RollOnFriday ran a caption competition featuring a famous arse (not Farage) after we bumped into the epic strutter from that well-known website comparison advert.
 
We asked for the best that you could hit us with in response to this mesmerising image taken by the RoF paparazzi:

     

The top selection of captions gathered were:

"On the one hand I'm glad you can finally be yourself, on the other hand it is your father's funeral".

"Bruce Willis is trying out a new look for his latest film 'Twerk hard with a Vengeance' ".

This arse has the same problem as the Labour party in Scotland – it's a squeeze to get a seat”.

"The newsreaders' annual conference was always a chance to show off what they get away with under the desk".

MoneySuperMarket's strategy team come up with a plan to defeat Alexsandr the Meerkat ... sit on him with this”. 

Vin Diesel's masterstroke was to draw them in with cars and babes, then, in the ninth installment, hit them with his deeply personal story about complex gender politics”.

"Last night I dreamt I went to lay a man again".
 
Enjoy it while you can, it’s getting reduced in the next budget”.

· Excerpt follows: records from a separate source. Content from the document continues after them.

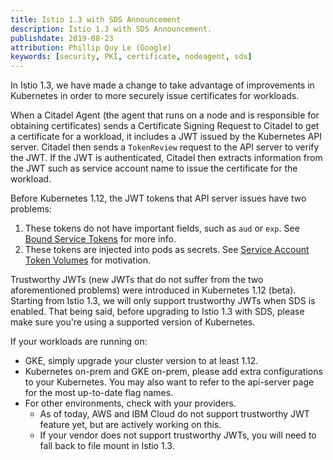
```yaml
---
title: Istio 1.3 with SDS Announcement
description: Istio 1.3 with SDS Announcement.
publishdate: 2019-08-23
attribution: Phillip Quy Le (Google)
keywords: [security, PKI, certificate, nodeagent, sds]
---
```


In Istio 1.3, we have made a change to take advantage of improvements in Kubernetes in order to more
securely issue certificates for workloads.

When a Citadel Agent (the agent that runs on a node and is responsible for obtaining certificates)
sends a Certificate Signing Request to Citadel to get a certificate for a workload,
it includes a JWT issued by the Kubernetes API server. Citadel then sends a `TokenReview` request to
the API server to verify the JWT. If the JWT is authenticated, Citadel then extracts information
from the JWT such as service account name to issue the certificate for the workload.

Before Kubernetes 1.12, the JWT tokens that API server issues have two problems:

1. These tokens do not have important fields, such as `aud` or `exp`. See [Bound Service Tokens](https://github.com/kubernetes/community/blob/master/contributors/design-proposals/auth/bound-service-account-tokens.md) for more info.
1. These tokens are injected into pods as secrets. See [Service Account Token Volumes](https://github.com/kubernetes/community/blob/master/contributors/design-proposals/storage/svcacct-token-volume-source.md) for motivation.

Trustworthy JWTs (new JWTs that do not suffer from the two aforementioned problems) were introduced
in Kubernetes 1.12 (beta). Starting from Istio 1.3, we will only support trustworthy JWTs when SDS
is enabled. That being said, before upgrading to Istio 1.3 with SDS, please make sure you're using
a supported version of Kubernetes.

If your workloads are running on:

- GKE, simply upgrade your cluster version to at least 1.12.
- Kubernetes on-prem and GKE on-prem, please add extra configurations to your Kubernetes. You may
also want to refer to the api-server page for the most up-to-date flag names.
- For other environments, check with your providers.
    - As of today, AWS and IBM Cloud do not support trustworthy JWT feature yet, but are actively
    working on this.
    - If your vendor does not support trustworthy JWTs, you will need to fall back to file mount in
    Istio 1.3.
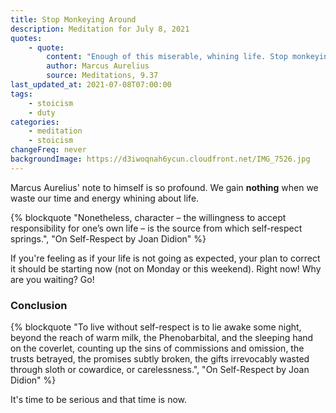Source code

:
 ```yaml
---
title: Stop Monkeying Around
description: Meditation for July 8, 2021
quotes:
    - quote:
        content: "Enough of this miserable, whining life. Stop monkeying around! Why are you troubled? What's new here? What's so confounding? The one responsible? Take a good look. Or just the matter itself? Then look at that. There's nothing else to look at. And as far as the gods go, by now you could try being more straightforward and kind. It's the same, whether you've examined these things for a hundred years, or only three."
        author: Marcus Aurelius
        source: Meditations, 9.37
last_updated_at: 2021-07-08T07:00:00
tags:
    - stoicism
    - duty
categories:
    - meditation
    - stoicism
changeFreq: never
backgroundImage: https://d3iwoqnah6ycun.cloudfront.net/IMG_7526.jpg
---
```


Marcus Aurelius' note to himself is so profound. We gain **nothing** when we waste our time and energy whining about 
life.

{% blockquote "Nonetheless, character – the willingness to accept responsibility for one’s own life – is the source from which 
self-respect springs.", "On Self-Respect by Joan Didion" %}

If you're feeling as if your life is not going as expected, your plan to correct it should be starting now (not on 
Monday or this weekend). Right now! Why are you waiting? Go! 

### Conclusion

{% blockquote "To live without self-respect is to lie awake some night, beyond the reach of warm milk, the Phenobarbital, 
and the sleeping hand on the coverlet, counting up the sins of commissions and omission, the trusts betrayed, the 
promises subtly broken, the gifts irrevocably wasted through sloth or cowardice, or carelessness.", "On Self-Respect by Joan Didion" %}

It's time to be serious and that time is now.
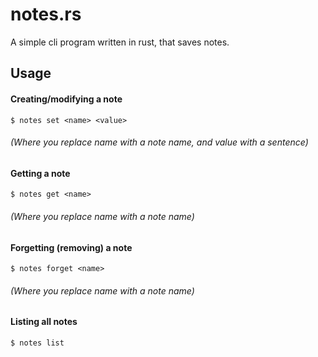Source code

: # notes.rs
A simple cli program written in rust, that saves notes.

## Usage

#### Creating/modifying a note

```
$ notes set <name> <value>
```

###### (Where you replace name with a note name, and value with a sentence)

#### Getting a note

```
$ notes get <name>
```

###### (Where you replace name with a note name)

#### Forgetting (removing) a note

```
$ notes forget <name>
```

###### (Where you replace name with a note name)

#### Listing all notes

```
$ notes list
```
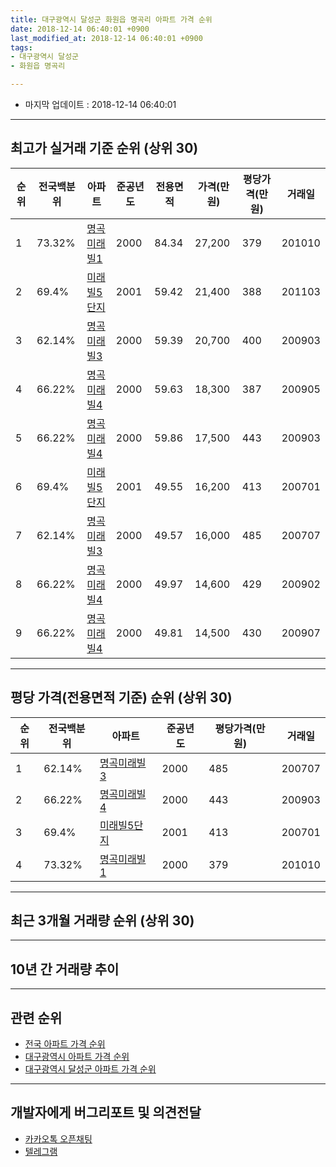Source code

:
 ```yaml
---
title: 대구광역시 달성군 화원읍 명곡리 아파트 가격 순위
date: 2018-12-14 06:40:01 +0900
last_modified_at: 2018-12-14 06:40:01 +0900
tags:
- 대구광역시 달성군
- 화원읍 명곡리

---
```


* 마지막 업데이트 : 2018-12-14 06:40:01

---

## 최고가 실거래 기준 순위 (상위 30)


|순위|전국백분위|아파트|준공년도|전용면적|가격(만원)|평당가격(만원)|거래일|
|---|---|---|---|---|---|---|---|
|1|73.32%|[명곡미래빌1](https://search.naver.com/search.naver?query=%EB%8C%80%EA%B5%AC%EA%B4%91%EC%97%AD%EC%8B%9C+%EB%8B%AC%EC%84%B1%EA%B5%B0+%ED%99%94%EC%9B%90%EC%9D%8D+%EB%AA%85%EA%B3%A1%EB%A6%AC+%EB%AA%85%EA%B3%A1%EB%AF%B8%EB%9E%98%EB%B9%8C1)|2000|84.34|27,200|379|201010|
|2|69.4%|[미래빌5단지](https://search.naver.com/search.naver?query=%EB%8C%80%EA%B5%AC%EA%B4%91%EC%97%AD%EC%8B%9C+%EB%8B%AC%EC%84%B1%EA%B5%B0+%ED%99%94%EC%9B%90%EC%9D%8D+%EB%AA%85%EA%B3%A1%EB%A6%AC+%EB%AF%B8%EB%9E%98%EB%B9%8C5%EB%8B%A8%EC%A7%80)|2001|59.42|21,400|388|201103|
|3|62.14%|[명곡미래빌3](https://search.naver.com/search.naver?query=%EB%8C%80%EA%B5%AC%EA%B4%91%EC%97%AD%EC%8B%9C+%EB%8B%AC%EC%84%B1%EA%B5%B0+%ED%99%94%EC%9B%90%EC%9D%8D+%EB%AA%85%EA%B3%A1%EB%A6%AC+%EB%AA%85%EA%B3%A1%EB%AF%B8%EB%9E%98%EB%B9%8C3)|2000|59.39|20,700|400|200903|
|4|66.22%|[명곡미래빌4](https://search.naver.com/search.naver?query=%EB%8C%80%EA%B5%AC%EA%B4%91%EC%97%AD%EC%8B%9C+%EB%8B%AC%EC%84%B1%EA%B5%B0+%ED%99%94%EC%9B%90%EC%9D%8D+%EB%AA%85%EA%B3%A1%EB%A6%AC+%EB%AA%85%EA%B3%A1%EB%AF%B8%EB%9E%98%EB%B9%8C4)|2000|59.63|18,300|387|200905|
|5|66.22%|[명곡미래빌4](https://search.naver.com/search.naver?query=%EB%8C%80%EA%B5%AC%EA%B4%91%EC%97%AD%EC%8B%9C+%EB%8B%AC%EC%84%B1%EA%B5%B0+%ED%99%94%EC%9B%90%EC%9D%8D+%EB%AA%85%EA%B3%A1%EB%A6%AC+%EB%AA%85%EA%B3%A1%EB%AF%B8%EB%9E%98%EB%B9%8C4)|2000|59.86|17,500|443|200903|
|6|69.4%|[미래빌5단지](https://search.naver.com/search.naver?query=%EB%8C%80%EA%B5%AC%EA%B4%91%EC%97%AD%EC%8B%9C+%EB%8B%AC%EC%84%B1%EA%B5%B0+%ED%99%94%EC%9B%90%EC%9D%8D+%EB%AA%85%EA%B3%A1%EB%A6%AC+%EB%AF%B8%EB%9E%98%EB%B9%8C5%EB%8B%A8%EC%A7%80)|2001|49.55|16,200|413|200701|
|7|62.14%|[명곡미래빌3](https://search.naver.com/search.naver?query=%EB%8C%80%EA%B5%AC%EA%B4%91%EC%97%AD%EC%8B%9C+%EB%8B%AC%EC%84%B1%EA%B5%B0+%ED%99%94%EC%9B%90%EC%9D%8D+%EB%AA%85%EA%B3%A1%EB%A6%AC+%EB%AA%85%EA%B3%A1%EB%AF%B8%EB%9E%98%EB%B9%8C3)|2000|49.57|16,000|485|200707|
|8|66.22%|[명곡미래빌4](https://search.naver.com/search.naver?query=%EB%8C%80%EA%B5%AC%EA%B4%91%EC%97%AD%EC%8B%9C+%EB%8B%AC%EC%84%B1%EA%B5%B0+%ED%99%94%EC%9B%90%EC%9D%8D+%EB%AA%85%EA%B3%A1%EB%A6%AC+%EB%AA%85%EA%B3%A1%EB%AF%B8%EB%9E%98%EB%B9%8C4)|2000|49.97|14,600|429|200902|
|9|66.22%|[명곡미래빌4](https://search.naver.com/search.naver?query=%EB%8C%80%EA%B5%AC%EA%B4%91%EC%97%AD%EC%8B%9C+%EB%8B%AC%EC%84%B1%EA%B5%B0+%ED%99%94%EC%9B%90%EC%9D%8D+%EB%AA%85%EA%B3%A1%EB%A6%AC+%EB%AA%85%EA%B3%A1%EB%AF%B8%EB%9E%98%EB%B9%8C4)|2000|49.81|14,500|430|200907|


---

## 평당 가격(전용면적 기준) 순위 (상위 30)


|순위|전국백분위|아파트|준공년도|평당가격(만원)|거래일|
|---|---|---|---|---|---|
|1|62.14%|[명곡미래빌3](https://search.naver.com/search.naver?query=%EB%8C%80%EA%B5%AC%EA%B4%91%EC%97%AD%EC%8B%9C+%EB%8B%AC%EC%84%B1%EA%B5%B0+%ED%99%94%EC%9B%90%EC%9D%8D+%EB%AA%85%EA%B3%A1%EB%A6%AC+%EB%AA%85%EA%B3%A1%EB%AF%B8%EB%9E%98%EB%B9%8C3)|2000|485|200707|
|2|66.22%|[명곡미래빌4](https://search.naver.com/search.naver?query=%EB%8C%80%EA%B5%AC%EA%B4%91%EC%97%AD%EC%8B%9C+%EB%8B%AC%EC%84%B1%EA%B5%B0+%ED%99%94%EC%9B%90%EC%9D%8D+%EB%AA%85%EA%B3%A1%EB%A6%AC+%EB%AA%85%EA%B3%A1%EB%AF%B8%EB%9E%98%EB%B9%8C4)|2000|443|200903|
|3|69.4%|[미래빌5단지](https://search.naver.com/search.naver?query=%EB%8C%80%EA%B5%AC%EA%B4%91%EC%97%AD%EC%8B%9C+%EB%8B%AC%EC%84%B1%EA%B5%B0+%ED%99%94%EC%9B%90%EC%9D%8D+%EB%AA%85%EA%B3%A1%EB%A6%AC+%EB%AF%B8%EB%9E%98%EB%B9%8C5%EB%8B%A8%EC%A7%80)|2001|413|200701|
|4|73.32%|[명곡미래빌1](https://search.naver.com/search.naver?query=%EB%8C%80%EA%B5%AC%EA%B4%91%EC%97%AD%EC%8B%9C+%EB%8B%AC%EC%84%B1%EA%B5%B0+%ED%99%94%EC%9B%90%EC%9D%8D+%EB%AA%85%EA%B3%A1%EB%A6%AC+%EB%AA%85%EA%B3%A1%EB%AF%B8%EB%9E%98%EB%B9%8C1)|2000|379|201010|


---

## 최근 3개월 거래량 순위 (상위 30)


<div style="width:100%;">
    <canvas id="deal_count_ranking" height="250"></canvas>
</div>


<script>
new Chart(document.getElementById("deal_count_ranking"), {
    type: 'horizontalBar',
    data: {
        labels: ['명곡미래빌1', '명곡미래빌4', '명곡미래빌3', '미래빌5단지'],
        datasets: [{
            label: '실거래 수',
            data: [9, 9, 6, 6],
            borderColor: "rgba(255, 0, 128, 1)",
            backgroundColor: "rgba(255, 0, 128, 0.5)",
            fill: false,
        }]
    },
    options: {
        responsive: true,
        title: {
            display: true,
            text: '최근 3개월 거래량 순위'
        },
        tooltips: {
            mode: 'index',
            intersect: false,
            callbacks: {
                title: function(tooltipItems, data) {
                    return "실거래 수:";
                },
                label: function(tooltipItem, data) {
                    return data.labels[tooltipItem.index] + ": " + tooltipItem.xLabel;
                }
            }
        },
        hover: {
            mode: 'nearest',
            intersect: true
        },
        scales: {
            xAxes: [{
                display: true,
                scaleLabel: {
                    display: true,
                    labelString: '실거래 수'
                },
                ticks: {
                    suggestedMin: 0,
                }
            }],
            yAxes: [{
                display: true,
                ticks: {
                    autoSkip: false,
                    callback: function(value, index, values) {
                        if (value.length > 15)
                            return value.substr(0, 13) + "...";
                        else
                            return value;
                    }
                },
                scaleLabel: {
                    display: false,
                }
            }]
        }
    }
});

</script>


---

## 10년 간 거래량 추이


<div style="width:100%;">
    <canvas id="deal_progress" height="250"></canvas>
</div>

<script>
new Chart(document.getElementById("deal_progress"), {
    type: 'line',
    data: {
        labels: ['200812','200901','200902','200903','200904','200905','200906','200907','200908','200909','200910','200911','200912','201001','201002','201003','201004','201005','201006','201007','201008','201009','201010','201011','201012','201101','201102','201103','201104','201105','201106','201107','201108','201109','201110','201111','201112','201201','201202','201203','201204','201205','201206','201207','201208','201209','201210','201211','201212','201301','201302','201303','201304','201305','201306','201307','201308','201309','201310','201311','201312','201401','201402','201403','201404','201405','201406','201407','201408','201409','201410','201411','201412','201501','201502','201503','201504','201505','201506','201507','201508','201509','201510','201511','201512','201601','201602','201603','201604','201605','201606','201607','201608','201609','201610','201611','201612','201701','201702','201703','201704','201705','201706','201707','201708','201709','201710','201711','201712','201801','201802','201803','201804','201805','201806','201807','201808','201809','201810','201811','201812'],
        datasets: [{
            label: '실거래 수',
            pointRadius: 1,
            data: [18, 4, 27, 120, 39, 31, 21, 28, 25, 31, 28, 16, 30, 32, 17, 30, 22, 14, 15, 23, 24, 21, 36, 29, 19, 29, 31, 22, 23, 33, 16, 18, 22, 24, 20, 23, 8, 12, 29, 40, 17, 22, 17, 12, 12, 22, 33, 16, 15, 18, 18, 31, 33, 38, 24, 12, 13, 17, 22, 13, 13, 25, 18, 22, 6, 12, 9, 19, 16, 21, 21, 15, 11, 11, 19, 41, 28, 19, 24, 48, 24, 12, 15, 14, 8, 4, 4, 7, 5, 12, 10, 9, 7, 21, 26, 13, 10, 8, 14, 22, 32, 17, 16, 23, 28, 20, 26, 16, 10, 16, 8, 19, 18, 16, 24, 9, 17, 25, 20, 8, 2],
            borderColor: "rgba(255, 201, 14, 1)",
            backgroundColor: "rgba(255, 201, 14, 0.5)",
            fill: true,
        }]
    },
    options: {
        responsive: true,
        title: {
            display: true,
            text: '10년간 거래량 추이'
        },
        tooltips: {
            mode: 'index',
            intersect: false,
        },
        hover: {
            mode: 'nearest',
            intersect: true
        },
        scales: {
            xAxes: [{
                display: true,
                scaleLabel: {
                    display: true,
                    labelString: '년/월'
                }
            }],
            yAxes: [{
                display: true,
                ticks: {
                    suggestedMin: 0,
                },
                scaleLabel: {
                    display: true,
                    labelString: '실거래 수'
                }
            }]
        }
    }
});

</script>


---

## 관련 순위

- [전국 아파트 가격 순위](https://inasie.github.io/apt-ranking/전국)
- [대구광역시 아파트 가격 순위](https://inasie.github.io/apt-ranking/대구광역시)
- [대구광역시 달성군 아파트 가격 순위](https://inasie.github.io/apt-ranking/대구광역시-달성군)


---

## 개발자에게 버그리포트 및 의견전달

- [카카오톡 오픈채팅](https://open.kakao.com/o/gLJUAP4)
- [텔레그램](https://t.me/inasie)


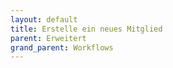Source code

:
 ```yaml
---
layout: default
title: Erstelle ein neues Mitglied
parent: Erweitert
grand_parent: Workflows
---
```

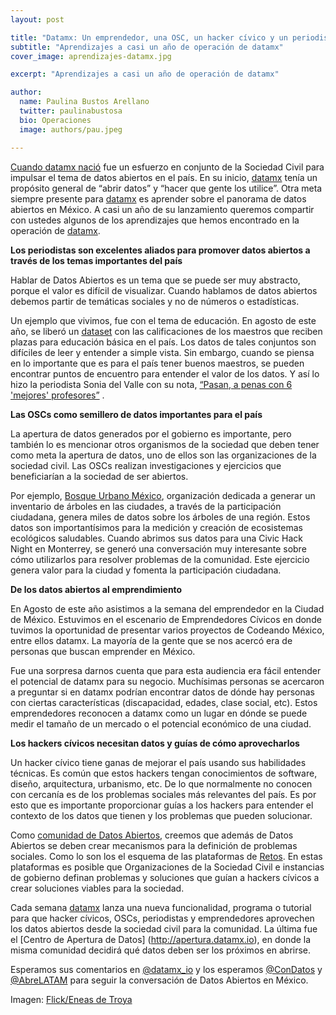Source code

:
 ```yaml
---
layout: post

title: "Datamx: Un emprendedor, una OSC, un hacker cívico y un periodista entran a una plataforma de datos abiertos"
subtitle: "Aprendizajes a casi un año de operación de datamx"
cover_image: aprendizajes-datamx.jpg

excerpt: "Aprendizajes a casi un año de operación de datamx"

author:
  name: Paulina Bustos Arellano
  twitter: paulinabustosa
  bio: Operaciones
  image: authors/pau.jpeg

---
```


[Cuando datamx nació](http://blog.codeandomexico.org/2013/05/14/plataforma-civica-de-datos-abiertos-de-mexico/) fue un esfuerzo en conjunto de la Sociedad Civil para impulsar el tema de datos
abiertos en el país. En su inicio, [datamx](http://datamx.io) tenía un propósito general de “abrir datos” y “hacer que gente los utilice”. Otra meta siempre presente para [datamx](http://datamx.io)  es  aprender sobre el panorama de datos abiertos en México. A casi un año de su lanzamiento queremos compartir con ustedes algunos de los aprendizajes que hemos encontrado en la operación de [datamx](http://datamx.io).

**Los periodistas son excelentes aliados para promover datos abiertos a través de los temas importantes del país**

Hablar de Datos Abiertos es un tema que se puede ser muy abstracto, porque el valor es difícil de visualizar. Cuando hablamos de datos abiertos debemos partir de temáticas sociales y no de números o estadísticas.

Un ejemplo que vivimos, fue con el tema de educación. En agosto de este año, se liberó un [dataset](http://datamx.io/dataset/resultados-concurso-edb-2014) con las calificaciones de los maestros que reciben plazas para educación básica en el país. Los datos de tales conjuntos son difíciles de leer y entender a simple vista. Sin embargo, cuando se piensa en lo importante que es para el país tener buenos maestros, se pueden encontrar puntos de encuentro para entender el valor de los datos. Y así lo hizo la periodista Sonia del Valle con su nota, [“Pasan, a penas con 6 'mejores' profesores”](http://instagram.com/p/r5EuBTFbqn/?modal=true) . 

**Las OSCs como semillero de datos importantes para el país**

La apertura de datos generados por el gobierno es importante, pero también lo es mencionar otros organismos de la sociedad que deben tener como meta la apertura de datos, uno de ellos son las organizaciones de la sociedad civil. Las OSCs realizan investigaciones y ejercicios que beneficiarían a la sociedad de ser abiertos.

Por ejemplo, [Bosque Urbano México](http://bosqueurbanomexico.org), organización dedicada a generar un inventario de árboles en las ciudades, a través de la participación ciudadana, genera miles de datos sobre los árboles de una región.  Estos datos son importantísimos para la medición y creación de ecosistemas ecológicos saludables. Cuando abrimos sus datos para una Civic Hack Night en Monterrey, se generó una conversación muy interesante sobre cómo utilizarlos para resolver problemas de la comunidad. Este ejercicio genera valor para la ciudad y fomenta la participación ciudadana. 


**De los datos abiertos al emprendimiento**

En Agosto de este año asistimos a la semana del emprendedor en la Ciudad de México. Estuvimos en el escenario de Emprendedores Cívicos en donde tuvimos la oportunidad de presentar varios proyectos de Codeando México, entre ellos datamx. La mayoría de la gente que se nos acercó era de personas que buscan emprender en México.

Fue una sorpresa darnos cuenta que para esta audiencia era fácil entender el potencial de datamx para su negocio. Muchísimas personas se acercaron a preguntar si en datamx podrían encontrar datos de dónde hay personas con ciertas características (discapacidad, edades, clase social, etc). Estos emprendedores reconocen a datamx como un lugar en dónde se puede medir el tamaño de un mercado o el potencial económico de una ciudad. 

**Los hackers cívicos necesitan datos y guías de cómo aprovecharlos**

Un hacker cívico tiene ganas de mejorar el país usando sus habilidades técnicas. Es común que estos hackers tengan conocimientos de software, diseño, arquitectura, urbanismo, etc. De lo  que normalmente no conocen con cercanía es de los problemas sociales más relevantes del país. Es por esto que es importante proporcionar guías a los hackers para entender el contexto de los datos que tienen y los problemas que pueden solucionar.

Como [comunidad de Datos Abiertos](http://opendata.mx), creemos que además de Datos Abiertos se deben crear  mecanismos para la definición de problemas sociales. Como lo son los el esquema de las plataformas de [Retos](http://codeandomexico.org/retos). En estas plataformas es posible que Organizaciones de la Sociedad Civil e instancias de gobierno definan problemas y soluciones que guían a hackers cívicos a crear soluciones viables para la sociedad. 

Cada semana [datamx](http://datamx.io) lanza una nueva funcionalidad, programa o tutorial para que hacker cívicos, OSCs, periodistas y emprendedores aprovechen los datos abiertos desde la sociedad civil para la comunidad. La última fue el [Centro de Apertura de Datos] (http://apertura.datamx.io), en donde la misma comunidad decidirá qué datos deben ser los próximos en abrirse. 

Esperamos sus comentarios en [@datamx_io](http://twitter.com/datamx_io) y los esperamos [@ConDatos](http://condatos.org) y [@AbreLATAM](http://abrelatam.org) para seguir la conversación de Datos Abiertos en México.

Imagen: [Flick/Eneas de Troya](https://www.flickr.com/photos/eneas/3247053188/in/photolist-5WVZME-7n3do3-4Pchws-4UTb6J-3auUqh-atqCUm-6UGK6P-5Ws51D-5ctrKr-5YB7QQ-mCSDe-4G3P7E-5geShq-4BRoTr-bEmmKL-9tNsa2-647xHS-5bNaNb-4G3Psj-9XFpQ4-5Q2Lmo-a9n5xb-dYWARf-5mBASK-5adFPE-7b7v6V-643kbZ-39gGA5-4bQD2s-4T1Tq2-JuNy3-6VhDsu-wVWN9-4mR7rK-5Gkazj-aLXDiR-5WrzGg-7rftDz-4hBhyR-5DbXV9-7QZnfm-7Q5u6Y-5bHC3e-4WrpFD-7cFJek-dqWX6G-7fWjt-nW3g2P-54vKL6-dsZQfL)
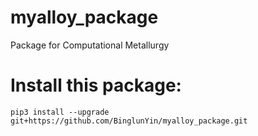 # myalloy_package

Package for Computational Metallurgy


# Install this package:

```shell
pip3 install --upgrade git+https://github.com/BinglunYin/myalloy_package.git  
```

Unfortunately, we haven’t been able to award our fairly average prize of a law firm monopoly board to any of the above entries  - due to them being  anonymously sent in. But well done whoever you are. These are the ones written by people who owned up to them:

Do my bits look big in this?”  
And
I must get that bloody hip replacement done.

After much deliberation at RoF Towers, we hereby toss a coin and award the law firm monopoly board prize to Nigel Morrison, a partner at Grant Thornton, for his entry “I must get that bloody hip replacement done”. Well done Nigel, we hope the operation goes well.